**Assigned task:** Starting from the line with "- Convert the" and going up to and including the line with "## WEATHER APP", copy the listing below exactly. Leave all images out.

(Beginning of The data)

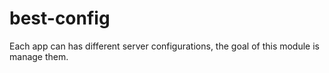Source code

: # best-config
Each app can has different server configurations, the goal of this module is manage them.
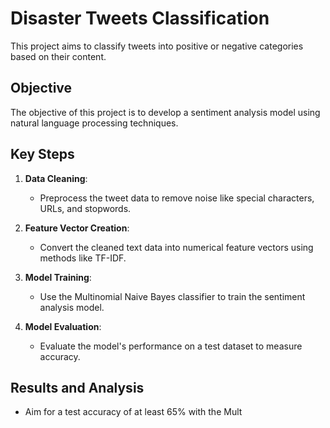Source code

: # Disaster Tweets Classification

This project aims to classify tweets into positive or negative categories based on their content.

## Objective

The objective of this project is to develop a sentiment analysis model using natural language processing techniques.

## Key Steps

1. **Data Cleaning**:
   - Preprocess the tweet data to remove noise like special characters, URLs, and stopwords.

2. **Feature Vector Creation**:
   - Convert the cleaned text data into numerical feature vectors using methods like TF-IDF.

3. **Model Training**:
   - Use the Multinomial Naive Bayes classifier to train the sentiment analysis model.

4. **Model Evaluation**:
   - Evaluate the model's performance on a test dataset to measure accuracy.

## Results and Analysis

- Aim for a test accuracy of at least 65% with the Mult
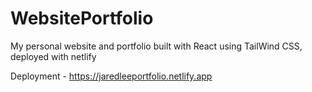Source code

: # WebsitePortfolio
My personal website and portfolio built with React using TailWind CSS, deployed with netlify

Deployment - https://jaredleeportfolio.netlify.app
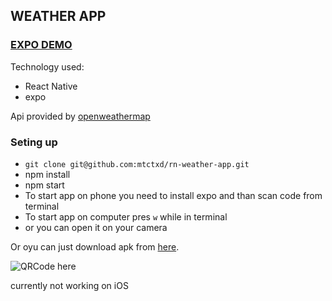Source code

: ## WEATHER APP

### [EXPO DEMO](https://expo.dev/@mtctxd/weather-360)

Technology used:
- React Native
- expo

Api provided by [openweathermap](https://openweathermap.org/)


### Seting up
- `git clone git@github.com:mtctxd/rn-weather-app.git`
- npm install
- npm start
- To start app on phone you need to install expo and than scan code from terminal
- To start app on computer pres `w` while in terminal
- or you can open it on your camera

Or oyu can just download apk from [here](https://shorturl.at/amCQ1).

![QRCode here](https://qr.expo.dev/expo-go?owner=mtctxd&slug=weather-360&releaseChannel=default&host=exp.host)

currently not working on iOS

(End of The data)

**Task response:**
   - Convert the cleaned text data into numerical feature vectors using methods like TF-IDF.

3. **Model Training**:
   - Use the Multinomial Naive Bayes classifier to train the sentiment analysis model.

4. **Model Evaluation**:
   - Evaluate the model's performance on a test dataset to measure accuracy.

## Results and Analysis

- Aim for a test accuracy of at least 65% with the Mult
Source code

: # WebsitePortfolio
My personal website and portfolio built with React using TailWind CSS, deployed with netlify

Deployment - https://jaredleeportfolio.netlify.app
Source code

: ## WEATHER APP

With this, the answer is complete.